== RECORDS PROVIDED

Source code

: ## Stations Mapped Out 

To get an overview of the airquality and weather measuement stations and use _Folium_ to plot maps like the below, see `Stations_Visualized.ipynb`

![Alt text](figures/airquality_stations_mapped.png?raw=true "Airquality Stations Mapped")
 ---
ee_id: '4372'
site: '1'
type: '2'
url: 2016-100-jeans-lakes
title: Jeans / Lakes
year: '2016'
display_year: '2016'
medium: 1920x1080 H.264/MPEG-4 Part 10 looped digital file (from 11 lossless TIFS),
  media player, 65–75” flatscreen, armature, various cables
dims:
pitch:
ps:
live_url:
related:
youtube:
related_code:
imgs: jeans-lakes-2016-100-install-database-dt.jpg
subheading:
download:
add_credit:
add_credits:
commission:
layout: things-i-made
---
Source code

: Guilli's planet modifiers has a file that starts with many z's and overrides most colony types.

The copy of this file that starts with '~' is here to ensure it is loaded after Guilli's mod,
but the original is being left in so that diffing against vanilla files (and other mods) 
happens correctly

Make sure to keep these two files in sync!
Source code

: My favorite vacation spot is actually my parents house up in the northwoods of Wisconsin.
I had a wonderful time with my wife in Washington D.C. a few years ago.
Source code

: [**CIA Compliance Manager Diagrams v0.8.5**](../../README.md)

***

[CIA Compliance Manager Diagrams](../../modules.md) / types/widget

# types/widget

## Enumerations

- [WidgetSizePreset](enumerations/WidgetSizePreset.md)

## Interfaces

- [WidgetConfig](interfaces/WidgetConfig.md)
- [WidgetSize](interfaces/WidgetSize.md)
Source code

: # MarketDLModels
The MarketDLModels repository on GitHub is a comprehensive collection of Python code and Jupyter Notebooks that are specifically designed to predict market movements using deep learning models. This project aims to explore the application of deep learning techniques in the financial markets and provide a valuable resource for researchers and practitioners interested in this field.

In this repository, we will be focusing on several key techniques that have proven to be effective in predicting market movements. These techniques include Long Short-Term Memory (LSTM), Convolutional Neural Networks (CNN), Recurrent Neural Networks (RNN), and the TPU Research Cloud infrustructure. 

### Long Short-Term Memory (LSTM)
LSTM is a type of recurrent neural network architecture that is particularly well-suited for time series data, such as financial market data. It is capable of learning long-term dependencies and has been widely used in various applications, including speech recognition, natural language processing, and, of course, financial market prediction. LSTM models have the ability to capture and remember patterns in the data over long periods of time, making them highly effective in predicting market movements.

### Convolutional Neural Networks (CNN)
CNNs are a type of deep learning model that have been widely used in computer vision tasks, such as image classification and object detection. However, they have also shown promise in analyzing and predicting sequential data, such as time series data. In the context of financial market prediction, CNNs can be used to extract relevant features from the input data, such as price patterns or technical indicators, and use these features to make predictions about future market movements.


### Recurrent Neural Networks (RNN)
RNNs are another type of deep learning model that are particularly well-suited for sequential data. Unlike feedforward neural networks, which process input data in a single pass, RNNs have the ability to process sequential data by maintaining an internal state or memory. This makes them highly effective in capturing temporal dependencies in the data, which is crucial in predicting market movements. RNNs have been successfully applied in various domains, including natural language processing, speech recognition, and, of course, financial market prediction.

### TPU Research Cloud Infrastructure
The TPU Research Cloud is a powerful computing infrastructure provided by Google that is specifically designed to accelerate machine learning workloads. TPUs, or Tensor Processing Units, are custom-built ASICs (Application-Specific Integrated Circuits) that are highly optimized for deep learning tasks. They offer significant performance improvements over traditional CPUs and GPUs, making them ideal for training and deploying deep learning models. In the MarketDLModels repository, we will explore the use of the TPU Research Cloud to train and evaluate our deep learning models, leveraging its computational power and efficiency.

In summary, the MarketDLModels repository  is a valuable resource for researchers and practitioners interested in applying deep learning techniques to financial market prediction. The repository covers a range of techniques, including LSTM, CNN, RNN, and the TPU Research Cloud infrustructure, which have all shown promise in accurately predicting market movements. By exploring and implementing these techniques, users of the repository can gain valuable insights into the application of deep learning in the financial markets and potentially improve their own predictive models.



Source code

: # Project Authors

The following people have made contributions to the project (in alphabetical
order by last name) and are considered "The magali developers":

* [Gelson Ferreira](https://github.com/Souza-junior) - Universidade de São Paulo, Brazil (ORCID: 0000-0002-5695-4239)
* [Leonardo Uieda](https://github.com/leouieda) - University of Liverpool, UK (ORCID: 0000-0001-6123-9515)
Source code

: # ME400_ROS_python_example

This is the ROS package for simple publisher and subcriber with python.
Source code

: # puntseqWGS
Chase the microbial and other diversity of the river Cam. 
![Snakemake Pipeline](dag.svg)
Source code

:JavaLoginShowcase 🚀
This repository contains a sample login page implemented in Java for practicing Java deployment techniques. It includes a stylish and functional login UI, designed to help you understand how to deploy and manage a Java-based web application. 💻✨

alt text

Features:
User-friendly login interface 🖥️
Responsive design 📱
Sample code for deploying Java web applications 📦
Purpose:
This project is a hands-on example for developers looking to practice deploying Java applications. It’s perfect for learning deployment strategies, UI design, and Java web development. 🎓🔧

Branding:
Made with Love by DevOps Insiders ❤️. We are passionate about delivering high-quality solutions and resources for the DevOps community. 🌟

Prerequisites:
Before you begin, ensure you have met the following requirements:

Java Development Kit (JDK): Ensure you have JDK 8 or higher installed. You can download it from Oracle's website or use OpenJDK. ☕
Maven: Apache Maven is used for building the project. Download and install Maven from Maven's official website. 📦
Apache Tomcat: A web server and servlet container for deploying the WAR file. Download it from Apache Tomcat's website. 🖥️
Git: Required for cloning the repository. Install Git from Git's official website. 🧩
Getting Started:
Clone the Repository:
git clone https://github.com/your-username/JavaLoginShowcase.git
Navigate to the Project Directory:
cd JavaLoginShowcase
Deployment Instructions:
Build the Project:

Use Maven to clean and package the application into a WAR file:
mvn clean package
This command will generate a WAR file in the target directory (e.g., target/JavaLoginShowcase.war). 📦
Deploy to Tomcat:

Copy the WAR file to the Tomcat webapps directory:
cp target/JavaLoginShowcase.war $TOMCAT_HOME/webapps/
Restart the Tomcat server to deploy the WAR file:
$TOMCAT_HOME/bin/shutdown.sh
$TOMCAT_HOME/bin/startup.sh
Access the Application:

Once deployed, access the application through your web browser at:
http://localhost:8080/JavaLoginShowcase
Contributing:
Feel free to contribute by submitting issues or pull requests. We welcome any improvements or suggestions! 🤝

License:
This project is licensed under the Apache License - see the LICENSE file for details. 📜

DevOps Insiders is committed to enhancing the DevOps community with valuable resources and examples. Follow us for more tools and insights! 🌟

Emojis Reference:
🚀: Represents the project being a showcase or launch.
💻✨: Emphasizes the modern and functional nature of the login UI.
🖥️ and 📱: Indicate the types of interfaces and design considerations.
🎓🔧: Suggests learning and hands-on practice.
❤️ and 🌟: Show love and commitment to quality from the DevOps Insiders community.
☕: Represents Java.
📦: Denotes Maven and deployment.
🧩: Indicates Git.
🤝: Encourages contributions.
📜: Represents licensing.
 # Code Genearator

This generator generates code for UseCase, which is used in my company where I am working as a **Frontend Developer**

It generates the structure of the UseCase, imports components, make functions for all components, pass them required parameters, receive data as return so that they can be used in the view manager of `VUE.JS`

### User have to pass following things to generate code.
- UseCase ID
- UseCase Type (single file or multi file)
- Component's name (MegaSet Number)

====

Every line above from the line with "[CIA Compliance Manager" to the line with "### Convolutional Neural Networks (CNN)", both included, must be reproduced exactly, and no other line may appear.

[CIA Compliance Manager Diagrams](../../modules.md) / types/widget

# types/widget

## Enumerations

- [WidgetSizePreset](enumerations/WidgetSizePreset.md)

## Interfaces

- [WidgetConfig](interfaces/WidgetConfig.md)
- [WidgetSize](interfaces/WidgetSize.md)
Source code

: # MarketDLModels
The MarketDLModels repository on GitHub is a comprehensive collection of Python code and Jupyter Notebooks that are specifically designed to predict market movements using deep learning models. This project aims to explore the application of deep learning techniques in the financial markets and provide a valuable resource for researchers and practitioners interested in this field.

In this repository, we will be focusing on several key techniques that have proven to be effective in predicting market movements. These techniques include Long Short-Term Memory (LSTM), Convolutional Neural Networks (CNN), Recurrent Neural Networks (RNN), and the TPU Research Cloud infrustructure. 

### Long Short-Term Memory (LSTM)
LSTM is a type of recurrent neural network architecture that is particularly well-suited for time series data, such as financial market data. It is capable of learning long-term dependencies and has been widely used in various applications, including speech recognition, natural language processing, and, of course, financial market prediction. LSTM models have the ability to capture and remember patterns in the data over long periods of time, making them highly effective in predicting market movements.

### Convolutional Neural Networks (CNN)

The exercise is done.